Брошенный в лоб Табачихинскии переулок таков, гражданин! Таким был и остался; нет, желтенький дом – разобрали на топку.

Напротив – кирпично коричневый каменный дом, номер шесть, с трехоконной надстройкой, с протертыми окнами; фриз изукрасился лепкою из гирлянд четырех модильонов; а фриз поднимался пятью капителями гермочек, между которыми окна занавесочками из канауса 5 синего скрыли стыдливо какую то жизнь; переблёклые зелени сада – за домом, подъездная дверь (на дощечке: профессор Коробкин).

Она – отворилася: и переулком зашаркал согнувшийся юноша, в куртке чернявой, в таких же штанах; неприятно растительность щеки шершавила; и лоб, зараставший, придал выраженью лица что то глупое; чуть выглядывали под безбровым надлобьем глаза; все лицо – нездоровое, серое, с прожелтью, в красных прыщах; он под мышкою правой руки нес какие то томики; в левой держал парусиновый картузик.

Какая то дамочка, юбку подняв и показывая чулочки, в разглазенькой кофточке, с зонтиком, застрекозила своей красноперою шляпой с вуалькою.

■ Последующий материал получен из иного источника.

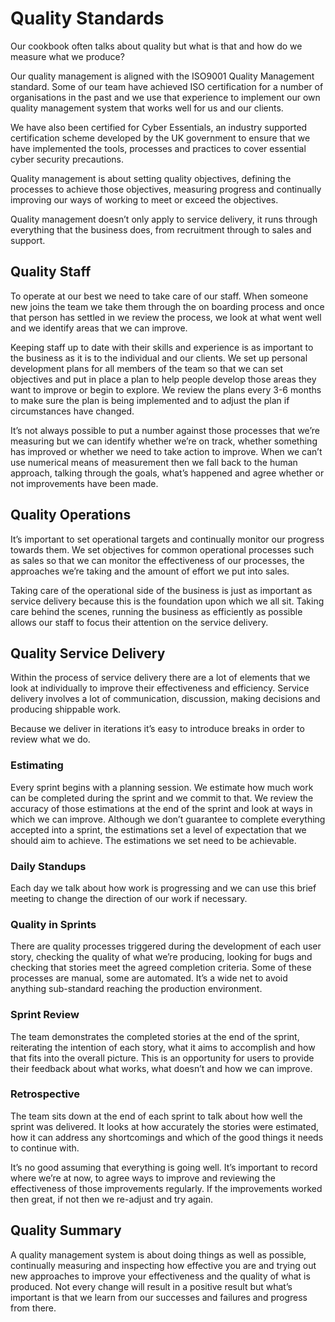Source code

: # Quality Standards

Our cookbook often talks about quality but what is that and how do we measure what we produce?

Our quality management is aligned with the ISO9001 Quality Management standard. Some of our team have achieved ISO certification for a number of organisations in the past and we use that experience to implement our own quality management system that works well for us and our clients.

We have also been certified for Cyber Essentials, an industry supported certification scheme developed by the UK government to ensure that we have implemented the tools, processes and practices to cover essential cyber security precautions.

Quality management is about setting quality objectives, defining the processes to achieve those objectives, measuring progress and continually improving our ways of working to meet or exceed the objectives.

Quality management doesn’t only apply to service delivery, it runs through everything that the business does, from recruitment through to sales and support.

## Quality Staff

To operate at our best we need to take care of our staff. When someone new joins the team we take them through the on boarding process and once that person has settled in we review the process, we look at what went well and we identify areas that we can improve.

Keeping staff up to date with their skills and experience is as important to the business as it is to the individual and our clients. We set up personal development plans for all members of the team so that we can set objectives and put in place a plan to help people develop those areas they want to improve or begin to explore. We review the plans every 3-6 months to make sure the plan is being implemented and to adjust the plan if circumstances have changed.

It’s not always possible to put a number against those processes that we’re measuring but we can identify whether we’re on track, whether something has improved or whether we need to take action to improve. When we can’t use numerical means of measurement then we fall back to the human approach, talking through the goals, what’s happened and agree whether or not improvements have been made.

## Quality Operations

It’s important to set operational targets and continually monitor our progress towards them. We set objectives for common operational processes such as sales so that we can monitor the effectiveness of our processes, the approaches we’re taking and the amount of effort we put into sales.

Taking care of the operational side of the business is just as important as service delivery because this is the foundation upon which we all sit. Taking care behind the scenes, running the business as efficiently as possible allows our staff to focus their attention on the service delivery.

## Quality Service Delivery

Within the process of service delivery there are a lot of elements that we look at individually to improve their effectiveness and efficiency. Service delivery involves a lot of communication, discussion, making decisions and producing shippable work.

Because we deliver in iterations it’s easy to introduce breaks in order to review what we do.

### Estimating

Every sprint begins with a planning session. We estimate how much work can be completed during the sprint and we commit to that. We review the accuracy of those estimations at the end of the sprint and look at ways in which we can improve. Although we don’t guarantee to complete everything accepted into a sprint, the estimations set a level of expectation that we should aim to achieve. The estimations we set need to be achievable.

### Daily Standups

Each day we talk about how work is progressing and we can use this brief meeting to change the direction of our work if necessary.

### Quality in Sprints

There are quality processes triggered during the development of each user story, checking the quality of what we’re producing, looking for bugs and checking that stories meet the agreed completion criteria. Some of these processes are manual, some are automated. It’s a wide net to avoid anything sub-standard reaching the production environment.

### Sprint Review

The team demonstrates the completed stories at the end of the sprint, reiterating the intention of each story, what it aims to accomplish and how that fits into the overall picture. This is an opportunity for users to provide their feedback about what works, what doesn’t and how we can improve.

### Retrospective

The team sits down at the end of each sprint to talk about how well the sprint was delivered. It looks at how accurately the stories were estimated, how it can address any shortcomings and which of the good things it needs to continue with.

It’s no good assuming that everything is going well. It’s important to record where we’re at now, to agree ways to improve and reviewing the effectiveness of those improvements regularly. If the improvements worked then great, if not then we re-adjust and try again.

## Quality Summary

A quality management system is about doing things as well as possible, continually measuring and inspecting how effective you are and trying out new approaches to improve your effectiveness and the quality of what is produced. Not every change will result in a positive result but what’s important is that we learn from our successes and failures and progress from there.

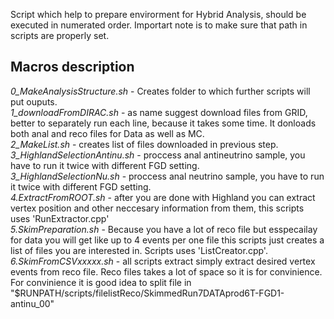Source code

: Script which help to prepare envirorment for Hybrid Analysis, should be executed in numerated order.
Importart note is to make sure that path in scripts are properly set.

## Macros description
*0_MakeAnalysisStructure.sh* - Creates folder to which further scripts will put ouputs. </br>
*1_downloadFromDIRAC.sh* - as name suggest download files from GRID, better to separately run each line, because it takes some time. It donloads both anal and reco files for Data as well as MC. </br>
*2_MakeList.sh* - creates list of files downloaded in previous step. </br>
*3_HighlandSelectionAntinu.sh* - proccess anal antineutrino sample, you have to run it twice with different FGD setting. </br>
*3_HighlandSelectionNu.sh* - proccess anal neutrino sample, you have to run it twice with different FGD setting. </br>
*4.ExtractFromROOT.sh* - after you are done with Highland you can extract vertex position and other neccesary information from them, this scripts uses 'RunExtractor.cpp' </br>
*5.SkimPreparation.sh* - Because you have a lot of reco file but esspecailay for data you will get like up to 4 events per one file this scripts just creates a list of files you are interested in. Scripts uses 'ListCreator.cpp'. </br>
*6.SkimFromCSVxxxxx.sh* - all scripts extract simply extract desired vertex events from reco file. Reco files takes a lot of space so it is for convinience. For convinience it is good idea to split file in "$RUNPATH/scripts/filelistReco/SkimmedRun7DATAprod6T-FGD1-antinu_00"
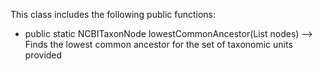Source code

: This class includes the following public functions:

* public static NCBITaxonNode lowestCommonAncestor(List<NCBITaxonNode> nodes) --> Finds the lowest common ancestor for the set of taxonomic units provided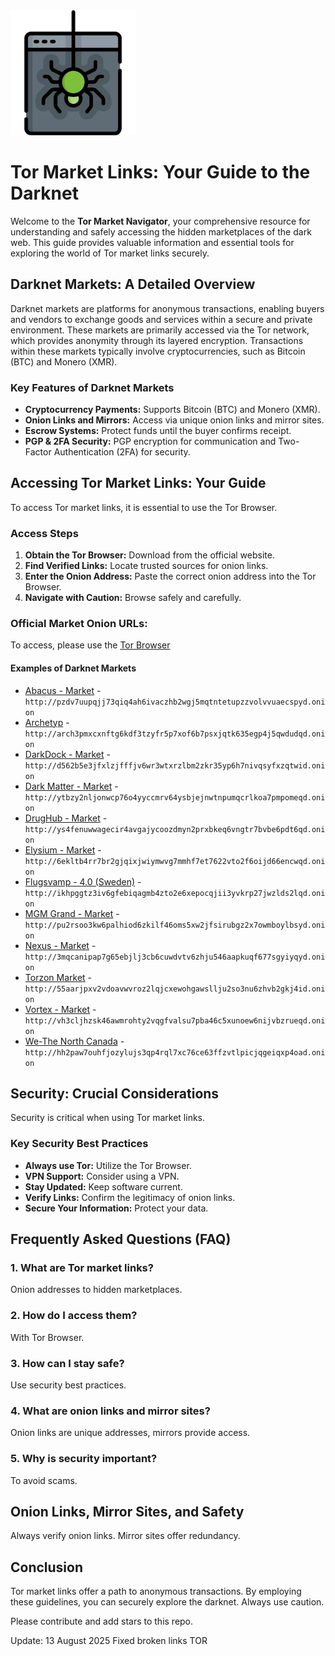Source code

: <img src="/img/scale.webp" width="200">

# Tor Market Links: Your Guide to the Darknet

Welcome to the **Tor Market Navigator**, your comprehensive resource for understanding and safely accessing the hidden marketplaces of the dark web. This guide provides valuable information and essential tools for exploring the world of Tor market links securely.

## Darknet Markets: A Detailed Overview

Darknet markets are platforms for anonymous transactions, enabling buyers and vendors to exchange goods and services within a secure and private environment. These markets are primarily accessed via the Tor network, which provides anonymity through its layered encryption. Transactions within these markets typically involve cryptocurrencies, such as Bitcoin (BTC) and Monero (XMR).

### Key Features of Darknet Markets
*   **Cryptocurrency Payments:** Supports Bitcoin (BTC) and Monero (XMR).
*   **Onion Links and Mirrors:** Access via unique onion links and mirror sites.
*   **Escrow Systems:** Protect funds until the buyer confirms receipt.
*   **PGP & 2FA Security:** PGP encryption for communication and Two-Factor Authentication (2FA) for security.

## Accessing Tor Market Links: Your Guide

To access Tor market links, it is essential to use the Tor Browser.

### Access Steps
1.  **Obtain the Tor Browser:** Download from the official website.
2.  **Find Verified Links:** Locate trusted sources for onion links.
3.  **Enter the Onion Address:** Paste the correct onion address into the Tor Browser.
4.  **Navigate with Caution:** Browse safely and carefully.

### Official Market Onion URLs:

To access, please use the [Tor Browser](https://www.torproject.org/download/)

#### Examples of Darknet Markets

*   [Abacus - Market](http://pzdv7uupqjj73qiq4ah6ivaczhb2wgj5mqtntetupzzvolvvuaecspyd.onion) - `http://pzdv7uupqjj73qiq4ah6ivaczhb2wgj5mqtntetupzzvolvvuaecspyd.onion`
*   [Archetyp](@archetyp) - `http://arch3pmxcxnftg6kdf3tzyfr5p7xof6b7psxjqtk635egp4j5qwdudqd.onion`
*   [DarkDock - Market](http://d562b5e3jfxlzjfffjv6wr3wtxrzlbm2zkr35yp6h7nivqsyfxzqtwid.onion) - `http://d562b5e3jfxlzjfffjv6wr3wtxrzlbm2zkr35yp6h7nivqsyfxzqtwid.onion`
*   [Dark Matter - Market](http://ytbzy2nljonwcp76o4yyccmrv64ysbjejnwtnpumqcrlkoa7pmpomeqd.onion) - `http://ytbzy2nljonwcp76o4yyccmrv64ysbjejnwtnpumqcrlkoa7pmpomeqd.onion`
*   [DrugHub - Market](http://ys4fenuwwagecir4avgajycoozdmyn2prxbkeq6vngtr7bvbe6pdt6qd.onion) - `http://ys4fenuwwagecir4avgajycoozdmyn2prxbkeq6vngtr7bvbe6pdt6qd.onion`
*   [Elysium - Market](http://6ekltb4rr7br2gjqixjwiymwvg7mmhf7et7622vto2f6oijd66encwqd.onion) - `http://6ekltb4rr7br2gjqixjwiymwvg7mmhf7et7622vto2f6oijd66encwqd.onion`
*   [Flugsvamp - 4.0 (Sweden)](http://ikhpggtz3iv6gfebiqagmb4zto2e6xepocqjii3yvkrp27jwzlds2lqd.onion) - `http://ikhpggtz3iv6gfebiqagmb4zto2e6xepocqjii3yvkrp27jwzlds2lqd.onion`
*   [MGM Grand - Market](http://pu2rsoo3kw6palhiod6zkilf46oms5xw2jfsirubgz2x7owmboylbsyd.onion) - `http://pu2rsoo3kw6palhiod6zkilf46oms5xw2jfsirubgz2x7owmboylbsyd.onion`
*   [Nexus - Market](http://3mqcanipap7g65ebjlj3cb6cuwdvtv6zhju546aapkuqf677sgyiyqyd.onion) - `http://3mqcanipap7g65ebjlj3cb6cuwdvtv6zhju546aapkuqf677sgyiyqyd.onion`
*   [Torzon Market](http://55aarjpxv2vdoavwvroz2lqjcxewohgawsllju2so3nu6zhvb2gkj4id.onion) - `http://55aarjpxv2vdoavwvroz2lqjcxewohgawsllju2so3nu6zhvb2gkj4id.onion`
*   [Vortex - Market](http://vh3cljhzsk46awmrohty2vqgfvalsu7pba46c5xunoew6nijvbzrueqd.onion) - `http://vh3cljhzsk46awmrohty2vqgfvalsu7pba46c5xunoew6nijvbzrueqd.onion`
*   [We-The North Canada](http://hh2paw7ouhfjozylujs3qp4rql7xc76ce63ffzvtlpicjqgeiqxp4oad.onion) - `http://hh2paw7ouhfjozylujs3qp4rql7xc76ce63ffzvtlpicjqgeiqxp4oad.onion`

## Security: Crucial Considerations

Security is critical when using Tor market links.

### Key Security Best Practices
*   **Always use Tor:** Utilize the Tor Browser.
*   **VPN Support:** Consider using a VPN.
*   **Stay Updated:** Keep software current.
*   **Verify Links:** Confirm the legitimacy of onion links.
*   **Secure Your Information:** Protect your data.

## Frequently Asked Questions (FAQ)

### 1. What are Tor market links?
Onion addresses to hidden marketplaces.

### 2. How do I access them?
With Tor Browser.

### 3. How can I stay safe?
Use security best practices.

### 4. What are onion links and mirror sites?
Onion links are unique addresses, mirrors provide access.

### 5. Why is security important?
To avoid scams.

## Onion Links, Mirror Sites, and Safety

Always verify onion links. Mirror sites offer redundancy.

## Conclusion

Tor market links offer a path to anonymous transactions. By employing these guidelines, you can securely explore the darknet. Always use caution.

Please contribute and add stars to this repo.



Update:  13 August 2025 Fixed broken links TOR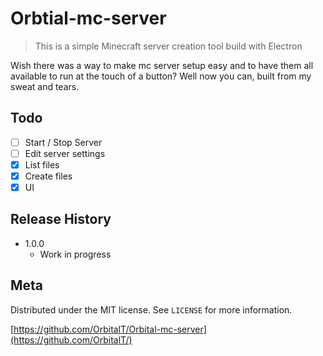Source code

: # Orbtial-mc-server
> This is a simple Minecraft server creation tool build with Electron

Wish there was a way to make mc server setup easy and to have them all available to run at the touch of a button? Well now you can, built from my sweat and tears.

## Todo

- [ ] Start / Stop Server
- [ ] Edit server settings
- [x] List files
- [x] Create files
- [x] UI

## Release History

* 1.0.0
    * Work in progress

## Meta

Distributed under the MIT license. See ``LICENSE`` for more information.

[https://github.com/OrbitalT/Orbital-mc-server](https://github.com/OrbitalT/)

Забеленьбенькала там колокольня: стоял катафалк; хоронили кого то.

Москва!

Разбросалась высокими, малыми, средними, золотоглавыми иль бесколонными витоглавыми церковками очень равных эпох; под пылищи небесные встали – зеленые, красные, плоские, низкие или высокие крыши оштукатуренных, или глазурью одетых, иль просто одетых в лохмотья опавшей известки домин, домов, домиков, севших в деревья, иль слитых, – колончатых иль бесколонных, балконных, с аканфами, с кариатидами, грузно поддерживающими карнизы, балконы, – фронтонные треугольники домов, домин, домиков, складывающих – Люлюхинский и Табачихинский с первым, вторым, третьим, пятым, четвертым, шестым и седьмым Гнило зубовыми переулками.

Улица складывалась столкновеньем домов, флигелей, мезонинов, заборов – кирпичных, коричневых, темно песочных, зеленых, кисельных, оливковых, белых, фисташковых, кремовых; вывесок пестроперая лента сверкала там – кренделем; там – золотым сапогом; раскатайною растараторой пролеток, телег, фур, бамбанящих бочек, скрежещущих ящеров – номер четвертый и номер семнадцатый полнилась улица.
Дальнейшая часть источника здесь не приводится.